* _Exercise goal_
Search the data below for "matches"; list each line that holds it.

* _Material for this task_
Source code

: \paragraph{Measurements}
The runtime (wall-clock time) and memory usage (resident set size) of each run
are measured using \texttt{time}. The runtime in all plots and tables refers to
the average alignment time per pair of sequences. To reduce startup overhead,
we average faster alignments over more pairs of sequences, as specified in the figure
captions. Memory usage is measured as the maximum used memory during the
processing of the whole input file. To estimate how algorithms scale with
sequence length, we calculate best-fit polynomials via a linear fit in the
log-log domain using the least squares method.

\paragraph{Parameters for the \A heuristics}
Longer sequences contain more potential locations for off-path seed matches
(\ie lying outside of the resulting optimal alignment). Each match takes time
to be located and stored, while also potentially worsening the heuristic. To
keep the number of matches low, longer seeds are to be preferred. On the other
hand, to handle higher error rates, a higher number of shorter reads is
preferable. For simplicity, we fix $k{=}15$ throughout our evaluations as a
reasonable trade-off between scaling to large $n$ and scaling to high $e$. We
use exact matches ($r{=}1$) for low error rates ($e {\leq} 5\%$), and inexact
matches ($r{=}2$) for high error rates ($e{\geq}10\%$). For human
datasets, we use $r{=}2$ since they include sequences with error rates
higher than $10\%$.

...

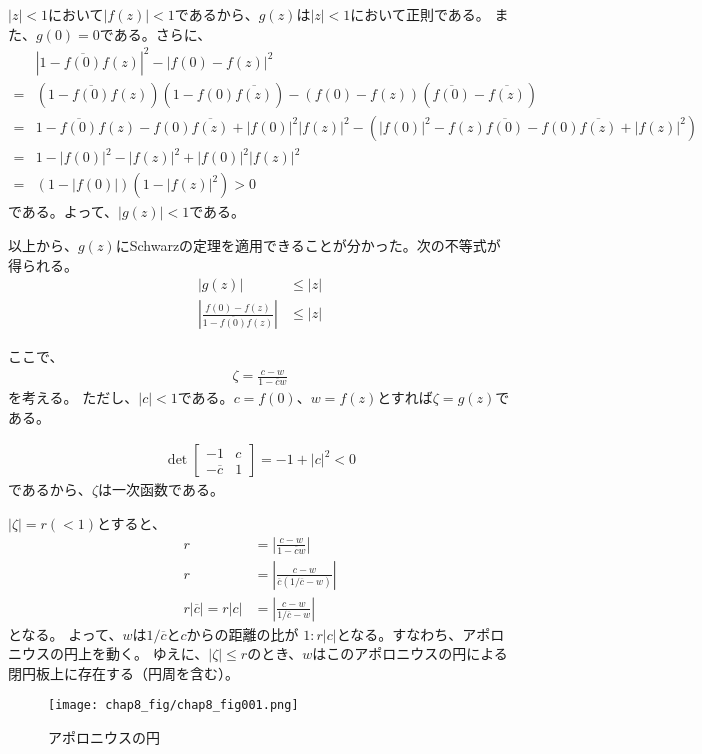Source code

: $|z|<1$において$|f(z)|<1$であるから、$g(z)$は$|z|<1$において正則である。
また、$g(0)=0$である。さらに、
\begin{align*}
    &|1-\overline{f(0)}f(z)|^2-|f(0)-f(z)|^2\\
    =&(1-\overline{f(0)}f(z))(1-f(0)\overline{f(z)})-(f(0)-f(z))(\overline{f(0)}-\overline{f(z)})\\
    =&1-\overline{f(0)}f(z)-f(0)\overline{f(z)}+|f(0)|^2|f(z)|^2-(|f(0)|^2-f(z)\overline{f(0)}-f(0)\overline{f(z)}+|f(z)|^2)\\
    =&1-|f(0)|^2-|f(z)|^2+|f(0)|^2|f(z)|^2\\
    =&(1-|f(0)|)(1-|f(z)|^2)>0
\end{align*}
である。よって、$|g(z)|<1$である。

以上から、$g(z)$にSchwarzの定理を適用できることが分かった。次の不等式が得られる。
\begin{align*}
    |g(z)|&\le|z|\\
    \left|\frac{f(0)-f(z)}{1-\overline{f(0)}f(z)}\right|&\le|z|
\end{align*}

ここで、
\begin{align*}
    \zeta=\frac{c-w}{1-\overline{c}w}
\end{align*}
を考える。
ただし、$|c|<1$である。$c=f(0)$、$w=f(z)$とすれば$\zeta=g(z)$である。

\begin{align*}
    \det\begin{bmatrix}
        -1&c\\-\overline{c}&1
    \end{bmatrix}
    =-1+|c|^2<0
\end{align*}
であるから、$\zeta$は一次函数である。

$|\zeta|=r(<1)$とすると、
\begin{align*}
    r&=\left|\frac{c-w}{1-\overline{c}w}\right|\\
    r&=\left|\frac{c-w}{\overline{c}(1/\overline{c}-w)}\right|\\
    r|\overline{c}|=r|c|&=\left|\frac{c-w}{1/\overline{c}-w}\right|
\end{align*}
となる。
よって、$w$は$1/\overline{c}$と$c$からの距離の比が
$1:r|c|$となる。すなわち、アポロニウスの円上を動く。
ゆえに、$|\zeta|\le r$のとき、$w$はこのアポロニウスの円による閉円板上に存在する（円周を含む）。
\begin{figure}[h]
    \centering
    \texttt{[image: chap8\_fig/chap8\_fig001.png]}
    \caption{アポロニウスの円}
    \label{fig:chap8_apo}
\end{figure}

==

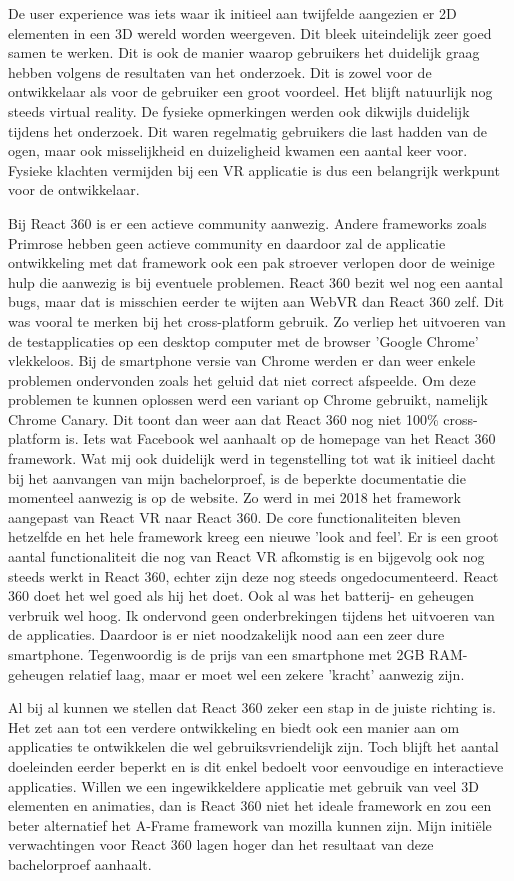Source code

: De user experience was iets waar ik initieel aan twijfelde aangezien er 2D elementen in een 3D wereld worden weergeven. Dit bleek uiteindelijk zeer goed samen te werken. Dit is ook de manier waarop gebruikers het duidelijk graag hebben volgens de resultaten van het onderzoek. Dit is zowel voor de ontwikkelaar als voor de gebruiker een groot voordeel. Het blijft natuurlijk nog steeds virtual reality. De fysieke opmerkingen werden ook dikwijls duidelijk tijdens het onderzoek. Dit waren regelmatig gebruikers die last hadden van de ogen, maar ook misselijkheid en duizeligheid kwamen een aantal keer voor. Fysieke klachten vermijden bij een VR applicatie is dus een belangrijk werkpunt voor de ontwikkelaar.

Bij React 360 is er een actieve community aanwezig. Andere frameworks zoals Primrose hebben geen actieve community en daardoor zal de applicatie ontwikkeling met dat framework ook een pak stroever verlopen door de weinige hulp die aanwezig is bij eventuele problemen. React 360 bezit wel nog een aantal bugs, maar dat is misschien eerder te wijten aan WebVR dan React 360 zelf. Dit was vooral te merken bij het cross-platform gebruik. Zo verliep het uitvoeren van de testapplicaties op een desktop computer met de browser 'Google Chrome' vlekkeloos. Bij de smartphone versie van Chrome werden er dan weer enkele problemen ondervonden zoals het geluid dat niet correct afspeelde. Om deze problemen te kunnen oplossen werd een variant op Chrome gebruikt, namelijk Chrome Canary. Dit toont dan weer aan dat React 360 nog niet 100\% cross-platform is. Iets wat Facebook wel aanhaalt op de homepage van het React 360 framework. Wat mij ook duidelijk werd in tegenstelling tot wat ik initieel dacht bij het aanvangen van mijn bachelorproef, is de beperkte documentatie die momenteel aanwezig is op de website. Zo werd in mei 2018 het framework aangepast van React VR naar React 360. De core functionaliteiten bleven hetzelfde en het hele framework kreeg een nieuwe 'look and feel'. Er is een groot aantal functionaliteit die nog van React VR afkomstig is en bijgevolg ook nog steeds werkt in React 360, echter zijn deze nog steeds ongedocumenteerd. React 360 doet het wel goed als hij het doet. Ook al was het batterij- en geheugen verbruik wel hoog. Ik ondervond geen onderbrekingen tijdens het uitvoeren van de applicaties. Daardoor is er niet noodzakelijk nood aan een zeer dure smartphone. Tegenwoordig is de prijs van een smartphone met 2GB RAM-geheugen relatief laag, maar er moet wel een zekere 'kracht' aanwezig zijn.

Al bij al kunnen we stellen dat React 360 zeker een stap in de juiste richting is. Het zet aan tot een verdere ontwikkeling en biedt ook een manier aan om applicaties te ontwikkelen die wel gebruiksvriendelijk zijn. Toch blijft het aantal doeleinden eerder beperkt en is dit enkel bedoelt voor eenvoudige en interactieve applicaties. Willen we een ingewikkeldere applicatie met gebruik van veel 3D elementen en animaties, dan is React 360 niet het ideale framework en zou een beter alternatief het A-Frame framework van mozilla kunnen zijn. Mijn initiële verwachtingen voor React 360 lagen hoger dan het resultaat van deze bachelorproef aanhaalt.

* _Solution for this exercise_
Longer sequences contain more potential locations for off-path seed matches
keep the number of matches low, longer seeds are to be preferred. On the other
use exact matches ($r{=}1$) for low error rates ($e {\leq} 5\%$), and inexact
matches ($r{=}2$) for high error rates ($e{\geq}10\%$). For human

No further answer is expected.